Ho abortito quando avevo 22 anni e all’ultimo anno di università. Mi ero appena lasciata con il mio ragazzo, il che era stato di per sé deprimente, e quando ho scoperto di essere incinta mi è sembrata una catastrofe totale.

La mia famiglia ha sostenuto la mia scelta di abortire – in realtà, non l’ho mai sentita come una scelta nel vero senso della parola, mi sembrava assolutamente l’unica cosa che potevo fare. E quando l’ho detto al mio ex-ragazzo, anche lui mi ha sostenuto. Si è offerto di prendersi cura di me dopo l’interruzione di gravidanza, così alla fine siamo tornati insieme e ora siamo sposati da otto anni.

Ho avuto un aborto chirurgico alla quarta settimana di gravidanza. La gente parla dell’aborto come di un trauma, ma per me la gravidanza indesiderata era un trauma e l’aborto stesso è stato un enorme sollievo.

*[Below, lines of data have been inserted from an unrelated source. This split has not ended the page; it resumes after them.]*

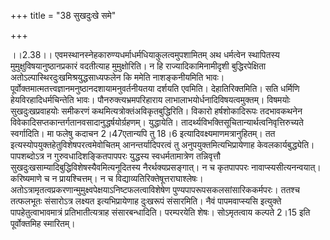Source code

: +++
title = "38 सुखदुःखे समे"

+++
  
  
।।2.38।। एवमस्थानस्नेहकारुण्यधर्माधर्मधियाकुलत्वमुपशामितम् अथ धर्मत्वेन
स्थापितस्य मुमुक्षुविषयानुष्ठानप्रकारं वदतीत्याह मुमुक्षोरिति। न हि
राज्यादिकामिनामीदृशी बुद्धिरपेक्षिता
अतोऽल्पास्थिरदुःखमिश्रयुद्धसाध्यफलेन कि ममेति नाशङ्कनीयमिति भावः।
पूर्वोक्तमात्मतत्त्वज्ञानमनुष्ठानदशायामनुवर्तनीयतया दर्शयति
एवमिति। देहातिरिक्तमिति। सति धर्मिणि हेयविरहादिधर्मचिन्तेति भावः।
पौनरुक्त्यभ्रमपरिहाराय लाभालाभयोर्धनादिविषयत्वमुक्तम्। विषमयोः
सुखदुःखप्रवाहयोः समीकरणं कथमित्यत्रोक्तंअविकृतबुद्धिरिति। विकारो
हर्षशोकादिरूपः तदभावकथनेन
विवेकादिसप्तकान्तर्गतानवसादानुद्धर्षयोर्ग्रहणम्। युद्धायेति।
तादर्थ्यविभक्तिसूचितान्यार्थत्वनिवृत्तिरुच्यते स्वर्गादिति। मा फलेषु
कदाचन 2।47एतान्यपि तु 18।6 इत्यादिवक्ष्यमाणमत्रानुहितम्। तत
इत्यस्योपयुक्तहेतुविशेषपरत्वमेवोचितम् आनन्तर्यादिपरत्वं तु
अनुपयुक्तमित्यभिप्रायेणाह केवलकार्यबुद्ध्येति। पापशब्दोऽत्र न
गुरुवधादिशङ्कितपापपरः युद्धस्य स्वधर्मतामात्रेण तन्निवृत्तौ
सुखदुःखसाम्यादिबुद्धिविशेषस्यैवमित्यनूदितस्य नैरर्थक्यप्रसङ्गात्। न च
कृतपापपरः नावाप्स्यसीत्यनन्वयात्। करिष्यमाणे च न प्रायश्चित्तम्। न च
विद्याव्यतिरिक्तेषूत्तराघाश्लेषः।
अतोऽत्रामृतत्वप्रकरणान्मुमुक्ष्वपेक्षयाऽनिष्टफलत्वाविशेषेण
पुण्यपापरूपसकलसांसारिककर्मपरः। ततश्च तत्फलभूतः संसारोऽत्र लक्ष्यत
इत्यभिप्रायेणाह दुःखरूपं संसारमिति। नैवं पापमवाप्स्यसि इत्युक्ते
पापहेतुत्वाभावमात्रं प्रतिभातीत्यत्राह संसारबन्धादिति। परम्परयेति
शेषः। सोऽमृतत्वाय कल्पते 2।15 इति पूर्वोक्तमिह स्मारितम्।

Le donne non dovrebbero mai sentirsi in colpa per aver abortito – non dobbiamo a nessuno portare un bambino non voluto.

Eileen Blake, 54
Assistente sociale

Vivo a Derry e ho dovuto abortire quando avevo 40 anni. Ero arrivata a quell’età senza aver mai dovuto affrontare questo problema – mi ero sempre presa la responsabilità della contraccezione da sola. Però l’uomo che frequentavo mi aveva mentito, dicendo che era sterile.

All’epoca avevo deciso di tornare a studiare e avevo pianificato la mia vita, volevo disperatamente sfuggire alla trappola della povertà in cui io e i miei figli ci trovavamo. Avere un altro figlio avrebbe compromesso tutto questo, ma, detto questo, non è stata una decisione facile.

L’uomo che avevo visto mi ha dato i soldi per la procedura, e così sono andata sulla terraferma e ho avuto un aborto chirurgico. È stato abbastanza semplice, ma sono ben consapevole che questo può essere impossibile per altre persone, perché non c’è solo il costo della procedura da coprire – devi considerare anche il costo dei voli e del soggiorno. Poi c’è il costo emotivo di viaggiare da soli. Pochissime donne possono permettersi di farsi accompagnare da qualcuno.